1. ¹Hepatitis B Virus Research Unit, Department of Molecular Medicine and Haematology, University of the Witwatersrand Medical School, Private Bag 3, Wits 2050, South Africa
2. ²Stanford University, Stanford, CA 94305, USA
3. ³Hepadnavirus Testing, Inc., Mountain View, CA, USA
4. ⁴INSERM CIC-04, CHU Hotel-Dieu, Nantes, France

Correspondence: Patrick Arbuthnot, Fax: +27 11 717 2395. E-mail: arbuthnotpb@pathology.wits.ac.za

Received 19 August 2005; Revised 8 October 2005; Accepted 27 October 2005.

Abstract

Exploiting the RNA interference pathway has shown promise for developing novel and effective treatment of hepatitis B virus (HBV) infection.

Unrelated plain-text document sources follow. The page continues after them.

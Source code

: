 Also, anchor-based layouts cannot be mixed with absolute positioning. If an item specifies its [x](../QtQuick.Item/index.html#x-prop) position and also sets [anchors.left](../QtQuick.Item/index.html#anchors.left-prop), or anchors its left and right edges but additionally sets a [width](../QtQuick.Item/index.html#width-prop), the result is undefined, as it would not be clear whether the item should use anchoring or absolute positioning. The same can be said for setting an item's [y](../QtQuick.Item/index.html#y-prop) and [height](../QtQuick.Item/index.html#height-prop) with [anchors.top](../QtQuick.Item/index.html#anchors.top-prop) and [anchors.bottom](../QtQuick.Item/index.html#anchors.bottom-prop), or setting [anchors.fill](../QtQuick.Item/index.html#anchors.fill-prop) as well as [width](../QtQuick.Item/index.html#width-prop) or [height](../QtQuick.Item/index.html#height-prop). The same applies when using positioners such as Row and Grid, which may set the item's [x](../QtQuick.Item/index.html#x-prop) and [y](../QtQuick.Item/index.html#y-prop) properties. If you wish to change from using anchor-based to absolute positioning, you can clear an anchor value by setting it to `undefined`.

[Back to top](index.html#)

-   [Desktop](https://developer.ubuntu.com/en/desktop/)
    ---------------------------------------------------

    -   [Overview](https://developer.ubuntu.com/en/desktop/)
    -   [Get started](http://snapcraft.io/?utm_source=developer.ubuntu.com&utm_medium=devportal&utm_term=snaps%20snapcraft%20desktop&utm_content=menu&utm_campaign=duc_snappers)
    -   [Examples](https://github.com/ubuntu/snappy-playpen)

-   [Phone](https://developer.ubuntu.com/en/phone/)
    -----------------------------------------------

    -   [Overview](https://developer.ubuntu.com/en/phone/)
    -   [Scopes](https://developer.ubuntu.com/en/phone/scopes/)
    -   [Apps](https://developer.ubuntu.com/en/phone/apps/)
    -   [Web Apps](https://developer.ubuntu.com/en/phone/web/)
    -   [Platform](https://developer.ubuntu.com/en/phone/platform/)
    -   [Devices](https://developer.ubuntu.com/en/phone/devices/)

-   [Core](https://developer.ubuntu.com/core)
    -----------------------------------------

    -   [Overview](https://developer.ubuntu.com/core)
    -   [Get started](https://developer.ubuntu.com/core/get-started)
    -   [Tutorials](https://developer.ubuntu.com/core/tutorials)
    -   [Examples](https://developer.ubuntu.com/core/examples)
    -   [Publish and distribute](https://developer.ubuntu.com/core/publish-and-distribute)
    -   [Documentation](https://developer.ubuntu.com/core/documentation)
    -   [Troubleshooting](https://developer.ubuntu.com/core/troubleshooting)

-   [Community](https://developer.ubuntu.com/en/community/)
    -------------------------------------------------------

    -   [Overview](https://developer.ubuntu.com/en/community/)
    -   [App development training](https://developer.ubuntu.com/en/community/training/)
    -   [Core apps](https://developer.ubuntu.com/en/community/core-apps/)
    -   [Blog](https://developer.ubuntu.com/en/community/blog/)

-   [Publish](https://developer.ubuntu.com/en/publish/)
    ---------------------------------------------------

To advance this approach, we analyzed the antiviral efficacy of a panel of 10 Pol III U6 promoter-encoded short hairpin RNAs (shRNAs) that target conserved sequences of the oncogenic HBx open reading frame. To facilitate intracellular processing, the shRNAs included mismatches in the 25-bp stem region and a terminal loop of miRNA-23. Two shRNAs (shRNA 5 and shRNA 6) showed knockdown of HBV markers by 80–100% in transfected hepatocytes and also in a murine hydrodynamic injection model of HBV replication. Intracellular processing of hairpin RNA with the intended strand bias correlated with antiviral efficacy. Moreover, markers of HBV replication were inhibited without inducing genes associated with the nonspecific interferon response. To assess the antiviral efficacy of the shRNAs in a context that is similar to natural HBV infection, shRNA-encoding cassettes were tested against the virus in a HBV transgenic murine model. When delivered using recombinant adenovirus vectors, U6 shRNA 5 and U6 shRNA 6 mediated significant HBV knockdown. Collectively, these observations indicate that U6 shRNA 5 and U6 shRNA 6 are promising candidates for therapy of chronic HBV infection.